Sharpless, 53, has declined to comment, deferring questions to Friedgen and Athletic Director Debbie Yow. Why Sharpless, who has been a college assistant for more than 25 years, would violate the NCAA's most basic recruiting bylaw with a player seemingly bound for Maryland anyway remains unanswered.

Schools are banned from trying to attract athletes through the use of cash or gifts. A college athlete is supposed to accept a scholarship offer for no more than room, board and tuition.

Maryland was "way out in front" on Abiamiri, the sources said, because two of his brothers, Paschal and Rob, are reserve wide receivers for the Terrapins. An honors student, Victor also was impressed with the school's honors business program.

Sources say that Sharpless, a Maryland linebacker in the early 1970s, gave Abiamiri more than $300 several days before Christmas, to buy himself a video game machine and several games.

Sharpless heard Abiamiri tell his parents, Rita and Peter Abiamiri, that he wanted the video game machine as a Christmas gift. For a variety of reasons, his parents told him they didn't think it was a good idea, say two people close to the athlete.

Sharpless, who was eating breakfast with the family, is accused of taking Abiamiri aside later and handing him the money.

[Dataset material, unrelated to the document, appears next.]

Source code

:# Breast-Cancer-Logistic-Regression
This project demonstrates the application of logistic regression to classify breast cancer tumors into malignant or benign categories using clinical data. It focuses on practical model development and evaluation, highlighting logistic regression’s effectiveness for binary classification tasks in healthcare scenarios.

Victor's parents were angered when Sharpless went behind their backs, the source said. None of the Abiamiri family could be contacted yesterday. Gilman Coach Biff Poggi and Abiamiri's attorney, David B. Irwin, declined to comment for this story.

Maryland said Monday that upon hearing the accusations, it launched an investigation, ceased recruiting Abiamiri and accepted Sharpless's resignation. School officials then contacted Bond, Schoenick and King, an Overland Park, Kan., law firm that specializes in performing NCAA compliance work, such as conducting investigations for universities.

The law firm's investigators have begun conducting interviews.

Wide receiver Omarr Savage, who was recruited primarily by Sharpless and signed a national letter-of-intent to attend Maryland on Wednesday, said two people called his Piscataway, N.J., house Wednesday night.

"He just asked me if [Sharpless] offered me anything, I said no," Savage said. "He asked me about the whole recruiting process."

The phone conversation lasted approximately 15 minutes, Savage said, then one of the investigators drove to his house for a 10-minute meeting.

"He basically was just trying to find out if Coach Sharpless offered me anything," Savage said.

Meantime, Maryland has begun looking for a new assistant coach. The school posted on its Web site Tuesday a "position vacancy" for a candidate with three to five years college or professional coaching experience.

Applicants must have "knowledge of NCAA rules and regulations to recruit off-campus," said Maryland's help-wanted posting. "Proven integrity, leadership, and a thorough knowledge of collegiate football is required."